→ EXERCISE:
Every record must be copied exactly. Leave nothing out.

→ DATA EXTRACTS:
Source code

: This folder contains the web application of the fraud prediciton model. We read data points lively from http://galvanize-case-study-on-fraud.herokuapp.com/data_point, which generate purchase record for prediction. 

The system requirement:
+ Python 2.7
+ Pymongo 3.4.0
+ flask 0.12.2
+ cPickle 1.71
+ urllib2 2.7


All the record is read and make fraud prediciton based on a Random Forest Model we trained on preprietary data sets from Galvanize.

→ TASK SOLUTION:
Source code

: This folder contains the web application of the fraud prediciton model. We read data points lively from http://galvanize-case-study-on-fraud.herokuapp.com/data_point, which generate purchase record for prediction. 

The system requirement:
+ Python 2.7
+ Pymongo 3.4.0
+ flask 0.12.2
+ cPickle 1.71
+ urllib2 2.7


All the record is read and make fraud prediciton based on a Random Forest Model we trained on preprietary data sets from Galvanize.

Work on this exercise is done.